TASK INSTRUCTIONS = Reply only with how many lines of the listing below hold the word "questo".

INFORMATION GIVEN =
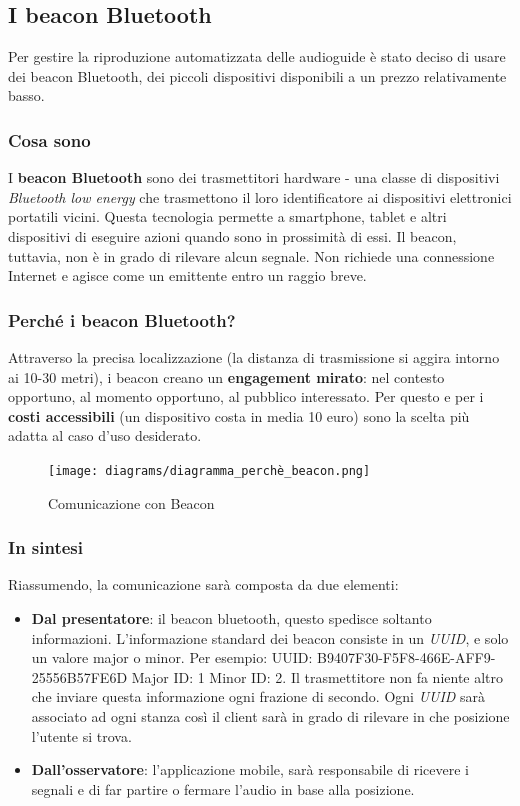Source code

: \subsection{I beacon Bluetooth}
Per gestire la riproduzione automatizzata delle audioguide è stato deciso di usare dei beacon Bluetooth, dei piccoli dispositivi disponibili a un prezzo relativamente basso. 

\subsubsection{Cosa sono}
I \textbf{beacon Bluetooth} sono dei trasmettitori hardware - una classe di dispositivi \emph{Bluetooth low energy} che trasmettono il loro identificatore ai dispositivi elettronici portatili vicini. Questa tecnologia permette a smartphone, tablet e altri dispositivi di eseguire azioni quando sono in prossimità di essi. Il beacon, tuttavia, non è in grado di rilevare alcun segnale. Non richiede una connessione Internet e agisce come un emittente entro un raggio breve.\cite{what_are_beacons}


\subsubsection{Perché i beacon Bluetooth?}
Attraverso la precisa localizzazione (la distanza di trasmissione si aggira intorno ai 10-30 metri), i beacon creano un \textbf{engagement mirato}: nel contesto opportuno, al momento opportuno, al pubblico interessato. Per questo e per i \textbf{costi accessibili} (un dispositivo costa in media 10 euro) sono la scelta più adatta al caso d'uso desiderato.

\begin{center}
\begin{figure}[htp]
    \centering
    \texttt{[image: diagrams/diagramma\_perchè\_beacon.png]}
    \caption{Comunicazione con Beacon}
    \label{fig:comunicazione_beacon}
\end{figure}
\end{center}

\subsubsection{In sintesi}
Riassumendo, la comunicazione sarà composta da due elementi:
\begin{itemize}
    \item \textbf{Dal presentatore}: il beacon bluetooth, questo spedisce soltanto informazioni. L’informazione standard dei beacon consiste in un \emph{UUID}, e solo un valore major o minor. Per
    esempio: UUID: B9407F30-F5F8-466E-AFF9-25556B57FE6D Major ID: 1 Minor ID: 2. Il trasmettitore non fa niente altro che inviare questa informazione ogni frazione di secondo. Ogni \emph{UUID} sarà associato ad ogni stanza così il client sarà in grado di rilevare in che posizione l'utente si trova.
    \item \textbf{Dall'osservatore}: l'applicazione mobile, sarà responsabile di ricevere i segnali e di far partire o fermare l'audio in base alla posizione.
\end{itemize}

REPLY = 2